→ Work task
In full and unchanged, output the entries that follow.

Collected data
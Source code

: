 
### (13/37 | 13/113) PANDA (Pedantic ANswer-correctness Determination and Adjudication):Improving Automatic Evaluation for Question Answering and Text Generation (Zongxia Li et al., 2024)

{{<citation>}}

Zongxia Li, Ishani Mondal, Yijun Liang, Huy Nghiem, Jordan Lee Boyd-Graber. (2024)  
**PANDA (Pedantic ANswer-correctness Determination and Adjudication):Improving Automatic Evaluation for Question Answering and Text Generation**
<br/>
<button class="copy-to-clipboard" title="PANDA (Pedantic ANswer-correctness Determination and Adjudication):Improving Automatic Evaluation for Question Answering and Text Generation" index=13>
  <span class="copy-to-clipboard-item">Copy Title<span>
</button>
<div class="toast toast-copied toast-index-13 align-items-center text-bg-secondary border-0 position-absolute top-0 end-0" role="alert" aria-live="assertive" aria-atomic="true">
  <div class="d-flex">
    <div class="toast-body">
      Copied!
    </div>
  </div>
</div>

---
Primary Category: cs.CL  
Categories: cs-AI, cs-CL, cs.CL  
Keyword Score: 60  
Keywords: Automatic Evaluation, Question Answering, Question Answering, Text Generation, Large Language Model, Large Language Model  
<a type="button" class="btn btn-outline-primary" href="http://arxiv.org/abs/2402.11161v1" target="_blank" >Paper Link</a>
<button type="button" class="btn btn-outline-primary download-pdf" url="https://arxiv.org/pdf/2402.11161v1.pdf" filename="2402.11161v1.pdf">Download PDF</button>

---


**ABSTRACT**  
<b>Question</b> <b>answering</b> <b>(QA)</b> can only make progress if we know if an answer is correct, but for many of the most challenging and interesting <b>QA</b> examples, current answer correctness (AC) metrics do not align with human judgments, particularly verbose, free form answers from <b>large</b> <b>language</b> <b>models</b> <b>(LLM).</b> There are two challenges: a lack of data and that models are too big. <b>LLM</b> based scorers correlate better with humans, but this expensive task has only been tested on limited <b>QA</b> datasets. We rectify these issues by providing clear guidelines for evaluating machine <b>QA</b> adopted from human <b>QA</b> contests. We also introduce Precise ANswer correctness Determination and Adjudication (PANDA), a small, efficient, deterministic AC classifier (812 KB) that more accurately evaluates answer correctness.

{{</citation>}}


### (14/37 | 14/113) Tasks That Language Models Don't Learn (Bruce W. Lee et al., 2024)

→ Exercise answer
Source code

: 
### (13/37 | 13/113) PANDA (Pedantic ANswer-correctness Determination and Adjudication):Improving Automatic Evaluation for Question Answering and Text Generation (Zongxia Li et al., 2024)

{{<citation>}}

Zongxia Li, Ishani Mondal, Yijun Liang, Huy Nghiem, Jordan Lee Boyd-Graber. (2024)  
**PANDA (Pedantic ANswer-correctness Determination and Adjudication):Improving Automatic Evaluation for Question Answering and Text Generation**
<br/>
<button class="copy-to-clipboard" title="PANDA (Pedantic ANswer-correctness Determination and Adjudication):Improving Automatic Evaluation for Question Answering and Text Generation" index=13>
  <span class="copy-to-clipboard-item">Copy Title<span>
</button>
<div class="toast toast-copied toast-index-13 align-items-center text-bg-secondary border-0 position-absolute top-0 end-0" role="alert" aria-live="assertive" aria-atomic="true">
  <div class="d-flex">
    <div class="toast-body">
      Copied!
    </div>
  </div>
</div>

---
Primary Category: cs.CL  
Categories: cs-AI, cs-CL, cs.CL  
Keyword Score: 60  
Keywords: Automatic Evaluation, Question Answering, Question Answering, Text Generation, Large Language Model, Large Language Model  
<a type="button" class="btn btn-outline-primary" href="http://arxiv.org/abs/2402.11161v1" target="_blank" >Paper Link</a>
<button type="button" class="btn btn-outline-primary download-pdf" url="https://arxiv.org/pdf/2402.11161v1.pdf" filename="2402.11161v1.pdf">Download PDF</button>

---


**ABSTRACT**  
<b>Question</b> <b>answering</b> <b>(QA)</b> can only make progress if we know if an answer is correct, but for many of the most challenging and interesting <b>QA</b> examples, current answer correctness (AC) metrics do not align with human judgments, particularly verbose, free form answers from <b>large</b> <b>language</b> <b>models</b> <b>(LLM).</b> There are two challenges: a lack of data and that models are too big. <b>LLM</b> based scorers correlate better with humans, but this expensive task has only been tested on limited <b>QA</b> datasets. We rectify these issues by providing clear guidelines for evaluating machine <b>QA</b> adopted from human <b>QA</b> contests. We also introduce Precise ANswer correctness Determination and Adjudication (PANDA), a small, efficient, deterministic AC classifier (812 KB) that more accurately evaluates answer correctness.

{{</citation>}}


### (14/37 | 14/113) Tasks That Language Models Don't Learn (Bruce W. Lee et al., 2024)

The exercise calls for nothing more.